草原之上满地跑着的都是羚羊,羚羊们追逐嬉戏,看上去一派和平,但是若是仔仔细细的看,就能够看见他们的眼中完完全全没有追逐嬉戏的那种安逸闲适,反倒是充满了惊恐。
戴胜手里面提着刀,跟在队伍的后面慢慢的走,前面的人扛着大刀短剑张牙舞爪地朝着羊群扑过去,他们手起刀落,一刀就能斩多一个羊的头颅,有的厉害的甚至还能够连续斩下三四颗羊头,他们脸上充满了得意,提着羊头朝后面的女人们炫耀。
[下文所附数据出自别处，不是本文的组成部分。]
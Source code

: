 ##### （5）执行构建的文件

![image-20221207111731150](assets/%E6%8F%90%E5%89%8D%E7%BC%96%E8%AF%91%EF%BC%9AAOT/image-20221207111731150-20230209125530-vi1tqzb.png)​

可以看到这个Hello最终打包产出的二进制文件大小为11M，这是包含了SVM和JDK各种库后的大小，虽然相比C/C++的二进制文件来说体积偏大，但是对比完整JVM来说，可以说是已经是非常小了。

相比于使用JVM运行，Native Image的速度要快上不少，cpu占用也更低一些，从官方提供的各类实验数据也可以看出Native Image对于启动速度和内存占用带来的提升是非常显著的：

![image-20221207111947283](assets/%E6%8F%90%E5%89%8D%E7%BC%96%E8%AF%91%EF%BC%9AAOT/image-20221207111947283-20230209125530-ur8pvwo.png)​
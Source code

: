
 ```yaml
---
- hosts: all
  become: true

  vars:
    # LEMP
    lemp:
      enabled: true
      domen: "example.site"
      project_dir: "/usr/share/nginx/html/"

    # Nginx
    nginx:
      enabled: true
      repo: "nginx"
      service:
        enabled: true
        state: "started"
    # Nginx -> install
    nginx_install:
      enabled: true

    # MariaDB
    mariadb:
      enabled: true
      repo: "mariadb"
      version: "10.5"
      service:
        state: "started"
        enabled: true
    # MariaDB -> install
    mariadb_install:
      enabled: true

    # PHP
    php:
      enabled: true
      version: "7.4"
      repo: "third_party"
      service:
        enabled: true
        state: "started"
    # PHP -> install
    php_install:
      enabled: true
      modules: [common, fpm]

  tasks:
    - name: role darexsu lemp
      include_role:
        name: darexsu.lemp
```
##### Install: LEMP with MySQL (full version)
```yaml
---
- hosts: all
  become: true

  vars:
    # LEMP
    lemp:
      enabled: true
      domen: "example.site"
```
那些女人也十分的给面子,她们若是看上了谁就在谁的背后欢呼一声,惹得那些捕猎的男人们更加的兴奋,乍一看上去这场面十分温馨,仿佛男耕女织,俊俏的男子和美丽的女子。男子打猎,女子在背后追逐赞叹,然而实际上那些死去的羊羔却不会这么想。
琳赛一边笑着看着那些满载而归的男人们,然后她一转头看见了几乎是呆呆的站在地上的戴胜,他眼睛里面的喜悦顿时一扫而空,换成了担忧。
“我的天呐,你怎么什么都没有做到,像你这个样子是要饿死的,来呀去呀,你看见那只跑得很慢的羊了吗?你就这样提着你的刀,从他的脖子上面一刀砍过去,像这样。你怎么不动呀,像你这样子的话,你今天是没有饭吃的,相信我,你要是不真的杀一只猎物的话,他们真的不会给你一点饭吃的。”
戴胜笑了笑,琳赛看上去却更加生气了,她几乎要捉着戴胜的手,逼他去朝着那只可怜的小羊的脖子上面砍过去,但是戴胜翻了个白眼道:“我不会饿死的,我始终都是会有饭吃的。”
“好呀,那你的饭在哪里呀?你杀的猎物在哪里?我们这里没有什么东西是能够白白给你的,像你这个样子谁会理你,哼说也说不听,讲也讲不动,我不理你了,哼。”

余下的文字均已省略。